Gotoh O
Department of Biochemistry, Saitama Cancer Center, Japan.
Comput Appl Biosci. 1993 Jun;9(3):361-70. doi: 10.1093/bioinformatics/9.3.361.
Four algorithms, A-D, were developed to align two groups of biological sequences. Algorithm A is equivalent to the conventional dynamic programming method widely used for aligning ordinary sequences, whereas algorithms B-D are designed to evaluate the cost for a deletion/insertion more accurately when internal gaps are present in either or both groups of sequences. Rigorous optimization of the 'sum of pairs' (SP) score is achieved by algorithm D, whose average performance is close to O(MNL2), where M and N are numbers of sequences included in the two groups and L is the mean length of the sequences. Algorithm B uses some approximations to cope with profile-based operations, whereas algorithm C is a simpler variant of algorithm D. These group-to-group alignment algorithms were applied to multiple sequence alignment with two iterative strategies: a progressive method based on a given binary tree and a randomized grouping--realignment method. The advantages and disadvantages of the four algorithms are discussed on the basis of the results of examinations of several protein families.
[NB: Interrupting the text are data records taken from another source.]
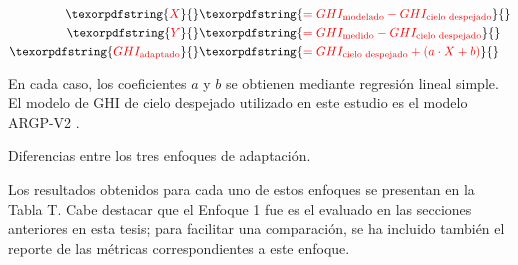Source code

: \documentclass[letterpaper,12pt, twoside]{report}
\providecommand{\DIFdeltex}[1]{{\protect\color{red} \scriptsize #1}} %
\providecommand{\DIFdelFL}[1]{\DIFdel{#1}} %
\providecommand{\DIFdel}[1]{\texorpdfstring{\DIFdeltex{#1}}{}} %
\begin{document}
\begin{align*}
\DIFdel{X }&\DIFdel{= GHI_{\text{modelado}} - GHI_{\text{cielo despejado}} }\\
\DIFdel{Y }&\DIFdel{= GHI_{\text{medido}} - GHI_{\text{cielo despejado}} }\\
\DIFdel{GHI_{\text{adaptado}} }&\DIFdel{= GHI_{\text{cielo despejado}} + (a \cdot X + b)
}\end{align*}%

\DIFdel{En cada caso, los coeficientes $a$ y $b$ se obtienen mediante regresión lineal simple. El modelo de GHI de cielo despejado utilizado en este estudio es el modelo ARGP-V2 \cite{Ledesma2023a}.
}%

{%
\DIFdelFL{Diferencias entre los tres enfoques de adaptación.}}

\DIFdel{Los resultados obtenidos para cada uno de estos enfoques se presentan en la Tabla T. Cabe destacar que el Enfoque 1 fue es el evaluado en las secciones anteriores en esta tesis; para facilitar una comparación, se ha incluido también el reporte de las métricas correspondientes a este enfoque.
}%
\end{document}
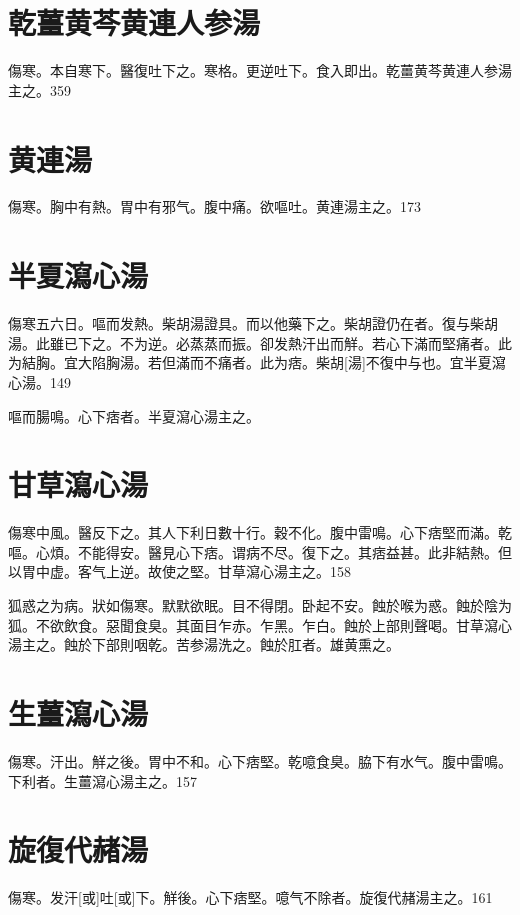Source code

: \documentclass[12pt,oneside,UTF8,b5paper]{ctexbook}她她她她她她她
\begin{document}
\section{乾薑黄芩黄連人参湯}

傷寒。本自寒下。醫復吐下之。寒格。更逆吐下。食入即出。乾薑黄芩黄連人参湯主之。359

\section{黄連湯}

傷寒。胸中有熱。胃中有邪气。腹中痛。欲嘔吐。黄連湯主之。173

\section{半夏瀉心湯}

傷寒五六日。嘔而发熱。柴胡湯證具。而以他藥下之。柴胡證仍在者。復与柴胡湯。此雖已下之。不为逆。必蒸蒸而振。卻发熱汗出而觧。若心下滿而堅痛者。此为結胸。宜大陷胸湯。若但滿而不痛者。此为痞。柴胡[湯]不復中与也。宜半夏瀉心湯。149

嘔而腸鳴。心下痞者。半夏瀉心湯主之。

\section{甘草瀉心湯}

傷寒中風。醫反下之。其人下利日數十行。穀不化。腹中雷鳴。心下痞堅而滿。乾嘔。心煩。不能得安。醫見心下痞。谓病不尽。復下之。其痞益甚。此非結熱。但以胃中虚。客气上逆。故使之堅。甘草瀉心湯主之。158

狐惑之为病。狀如傷寒。默默欲眠。目不得閉。卧起不安。蝕於喉为惑。蝕於陰为狐。不欲飲食。惡聞食臭。其面目乍赤。乍黑。乍白。蝕於上部則聲喝。甘草瀉心湯主之。蝕於下部則咽乾。苦参湯洗之。蝕於肛者。雄黄熏之。

\section{生薑瀉心湯}

傷寒。汗出。觧之後。胃中不和。心下痞堅。乾噫食臭。脇下有水气。腹中雷鳴。下利者。生薑瀉心湯主之。157

\section{旋復代赭湯}

傷寒。发汗[或]吐[或]下。觧後。心下痞堅。噫气不除者。旋復代赭湯主之。161
\end{document}
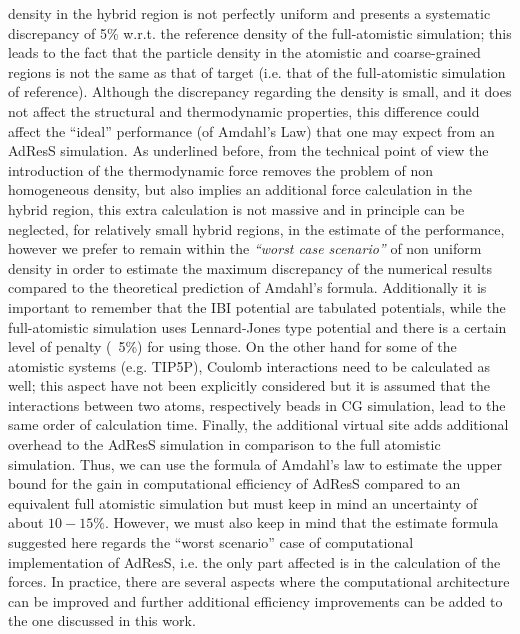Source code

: \documentclass[a4paper,preprint,unsortedaddress]{revtex4-1}
\begin{document}
density in the hybrid region is not perfectly uniform and presents a systematic discrepancy of 5\% w.r.t. the reference density of the full-atomistic simulation; this leads to the fact that the particle density in the
atomistic and coarse-grained regions is not the same as that of target (i.e. that of the full-atomistic simulation of reference). Although the discrepancy regarding the density is small, 
and it does not affect the structural and thermodynamic properties, this difference could affect the ``ideal'' performance (of Amdahl's Law) that one may expect from an AdResS simulation. As underlined before, from the technical point of view the introduction of the thermodynamic force removes the problem of non homogeneous density, but also implies an additional force calculation in the hybrid region, this extra calculation is not massive and in principle can be neglected, for relatively small hybrid regions, in the estimate of the performance, however we prefer to remain within the {\it ``worst case scenario''} of non uniform density in order to estimate the maximum discrepancy of the numerical results compared to the theoretical prediction of Amdahl's formula.
Additionally it is important to remember that the IBI potential are tabulated potentials, while the full-atomistic simulation uses Lennard-Jones type potential and there is a certain level of penalty (~5\%) for using those. 
{On the other hand for some of the atomistic systems (e.g. TIP5P), Coulomb interactions need to be calculated as well; this aspect have not been explicitly considered but it is assumed that the interactions between two atoms, respectively beads in CG simulation, lead to the same order of calculation time.}
{Finally, the additional virtual site adds additional overhead to the AdResS simulation in comparison to the full atomistic simulation.} Thus, we can use the formula of Amdahl's law to estimate the upper bound for the gain in computational efficiency of AdResS compared to an equivalent full atomistic simulation but must keep in mind an uncertainty of about $10-15\%$.
However, we must also keep in mind that the estimate formula suggested here regards the {``worst scenario''} case of computational implementation of AdResS, i.e. the only part affected is in the calculation of the forces. In practice, there are several aspects where the computational architecture can be improved and further additional efficiency improvements can be added to the one discussed in this work.
\end{document}
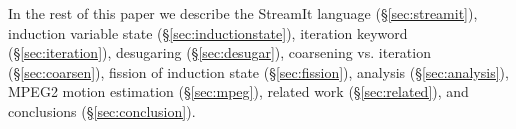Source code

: In the rest of this paper we describe 
the StreamIt language (\S\ref{sec:streamit}), 
induction variable state (\S\ref{sec:inductionstate}), 
iteration keyword (\S\ref{sec:iteration}), 
desugaring (\S\ref{sec:desugar}), 
coarsening vs. iteration (\S\ref{sec:coarsen}),
fission of induction state (\S\ref{sec:fission}),
analysis (\S\ref{sec:analysis}),
MPEG2 motion estimation (\S\ref{sec:mpeg}), 
related work (\S\ref{sec:related}),
and conclusions (\S\ref{sec:conclusion}).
开发了四种算法A - D,用于比对两组生物序列。算法A等同于广泛用于比对普通序列的传统动态规划方法,而算法B - D旨在当两组序列中的一组或两组存在内部空位时,更准确地评估缺失/插入的代价。算法D实现了对“配对总和”(SP)分数的严格优化,其平均性能接近O(MNL2),其中M和N是两组中包含的序列数量,L是序列的平均长度。算法B使用一些近似方法来处理基于轮廓的操作,而算法C是算法D的一个更简单变体。这些组间比对算法通过两种迭代策略应用于多序列比对:一种基于给定二叉树的渐进方法和一种随机分组 - 重新比对方法。基于对几个蛋白质家族的检测结果,讨论了这四种算法的优缺点。